[Stored data Boundary: Start]
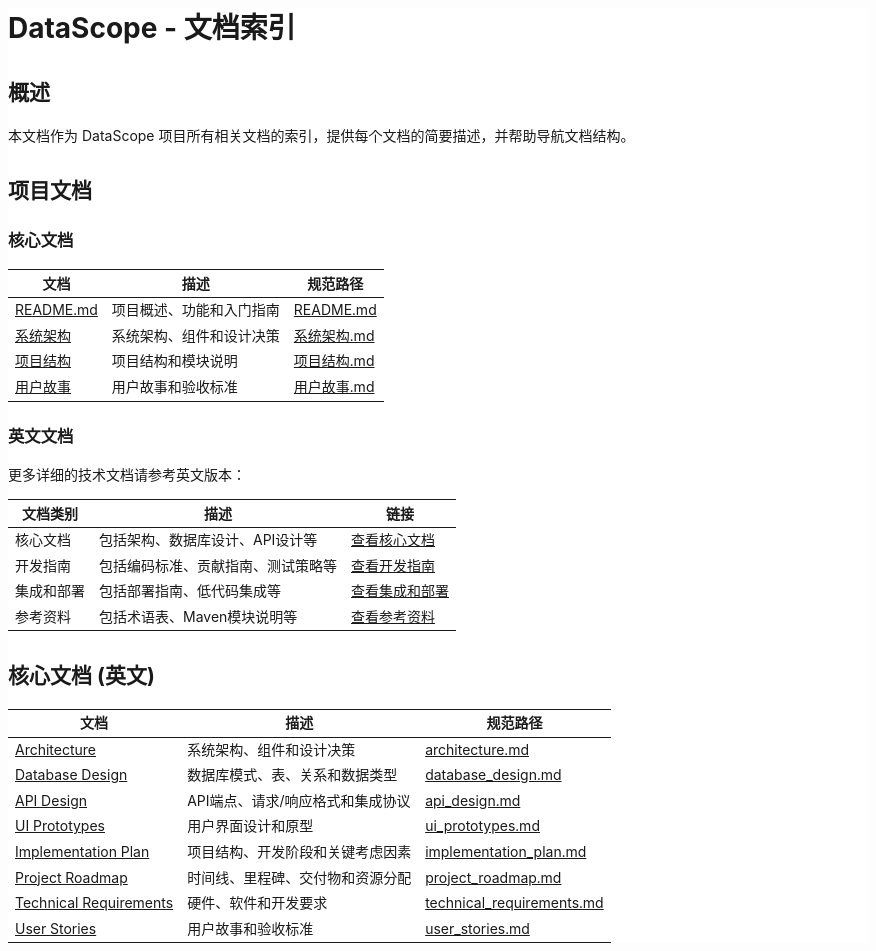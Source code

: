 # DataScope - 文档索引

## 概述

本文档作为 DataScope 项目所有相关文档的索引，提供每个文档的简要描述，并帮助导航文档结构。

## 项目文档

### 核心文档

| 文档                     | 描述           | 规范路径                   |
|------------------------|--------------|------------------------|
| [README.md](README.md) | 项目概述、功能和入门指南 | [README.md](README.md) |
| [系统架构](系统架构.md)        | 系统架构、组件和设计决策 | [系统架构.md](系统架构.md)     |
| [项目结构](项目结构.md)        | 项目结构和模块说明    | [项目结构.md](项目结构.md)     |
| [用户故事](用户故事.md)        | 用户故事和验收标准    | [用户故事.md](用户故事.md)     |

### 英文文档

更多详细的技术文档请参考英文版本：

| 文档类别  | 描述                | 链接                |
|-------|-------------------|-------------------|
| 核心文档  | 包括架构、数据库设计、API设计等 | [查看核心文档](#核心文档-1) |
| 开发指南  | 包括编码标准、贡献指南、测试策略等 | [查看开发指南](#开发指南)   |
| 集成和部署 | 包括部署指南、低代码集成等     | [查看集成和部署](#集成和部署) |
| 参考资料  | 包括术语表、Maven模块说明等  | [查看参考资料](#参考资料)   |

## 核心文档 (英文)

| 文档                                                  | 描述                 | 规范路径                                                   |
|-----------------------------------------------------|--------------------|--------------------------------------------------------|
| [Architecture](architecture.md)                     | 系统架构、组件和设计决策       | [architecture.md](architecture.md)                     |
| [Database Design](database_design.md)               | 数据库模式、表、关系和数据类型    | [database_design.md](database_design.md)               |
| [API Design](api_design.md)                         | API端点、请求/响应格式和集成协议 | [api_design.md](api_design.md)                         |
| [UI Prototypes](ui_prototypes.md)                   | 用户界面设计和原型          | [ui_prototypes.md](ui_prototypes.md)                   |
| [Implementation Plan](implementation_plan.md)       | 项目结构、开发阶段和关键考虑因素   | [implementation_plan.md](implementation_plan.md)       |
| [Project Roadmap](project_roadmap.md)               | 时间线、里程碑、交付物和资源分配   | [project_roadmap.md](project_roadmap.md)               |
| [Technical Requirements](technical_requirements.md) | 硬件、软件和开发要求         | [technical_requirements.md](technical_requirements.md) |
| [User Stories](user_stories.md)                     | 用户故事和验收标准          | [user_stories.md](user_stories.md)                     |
[Stored data Boundary: End]
[Stored data Boundary: Start]
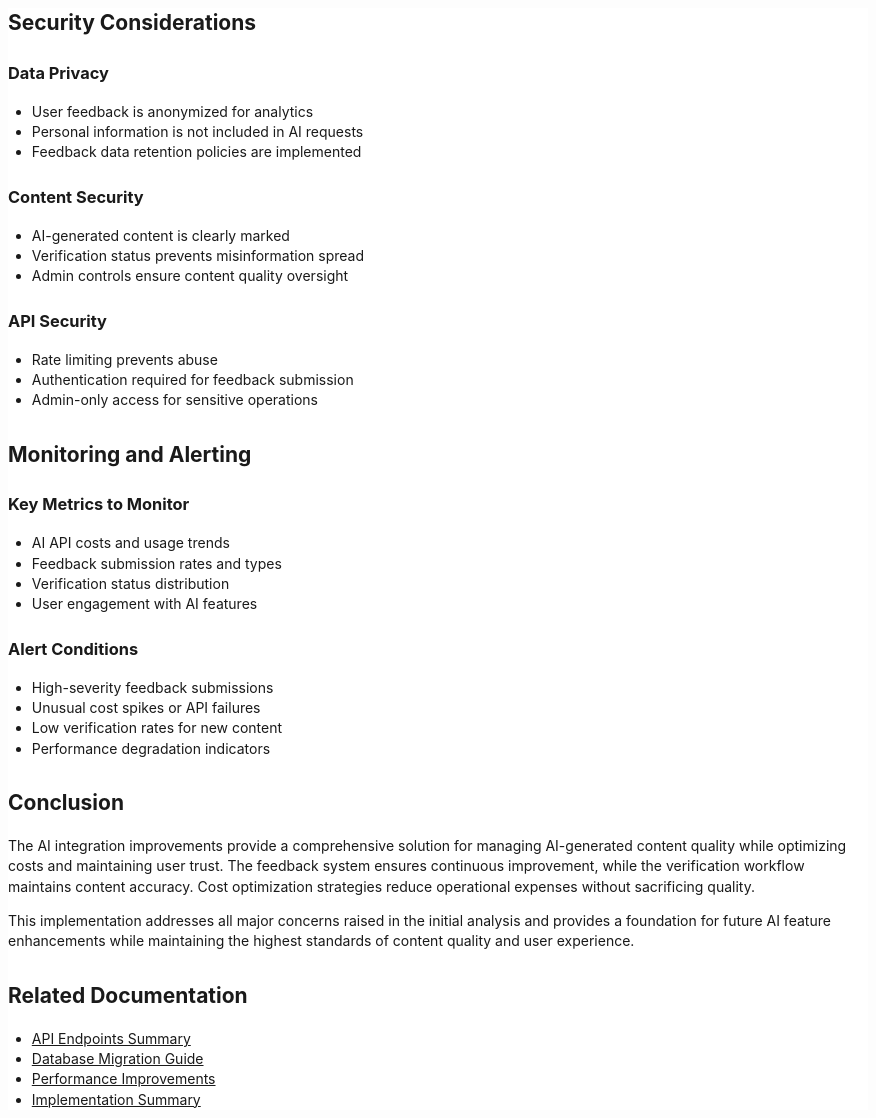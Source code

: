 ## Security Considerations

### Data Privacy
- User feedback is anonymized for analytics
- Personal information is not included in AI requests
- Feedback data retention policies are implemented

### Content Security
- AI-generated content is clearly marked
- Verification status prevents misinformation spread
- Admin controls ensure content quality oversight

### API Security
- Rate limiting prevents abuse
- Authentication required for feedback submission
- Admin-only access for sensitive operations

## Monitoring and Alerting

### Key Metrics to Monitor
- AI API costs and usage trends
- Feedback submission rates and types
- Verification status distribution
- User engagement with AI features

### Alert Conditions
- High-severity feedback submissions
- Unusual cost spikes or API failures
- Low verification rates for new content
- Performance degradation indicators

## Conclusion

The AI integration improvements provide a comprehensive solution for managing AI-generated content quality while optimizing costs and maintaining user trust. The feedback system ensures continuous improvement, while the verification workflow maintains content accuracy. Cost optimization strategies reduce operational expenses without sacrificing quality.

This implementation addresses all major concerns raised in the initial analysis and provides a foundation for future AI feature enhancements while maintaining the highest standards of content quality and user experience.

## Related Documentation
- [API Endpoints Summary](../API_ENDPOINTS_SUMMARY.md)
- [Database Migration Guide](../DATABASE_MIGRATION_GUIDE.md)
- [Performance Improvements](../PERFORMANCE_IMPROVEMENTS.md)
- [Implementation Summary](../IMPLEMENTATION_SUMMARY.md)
[Stored data Boundary: End]
## What you need to do:
For the lines above, output exactly those from the line containing "This implementation addresses" through the line containing "- [Implementation Summary](../IMPLEMENTATION_SUMMARY.md)", and skip the others.

## Response area:
This implementation addresses all major concerns raised in the initial analysis and provides a foundation for future AI feature enhancements while maintaining the highest standards of content quality and user experience.

## Related Documentation
- [API Endpoints Summary](../API_ENDPOINTS_SUMMARY.md)
- [Database Migration Guide](../DATABASE_MIGRATION_GUIDE.md)
- [Performance Improvements](../PERFORMANCE_IMPROVEMENTS.md)
- [Implementation Summary](../IMPLEMENTATION_SUMMARY.md)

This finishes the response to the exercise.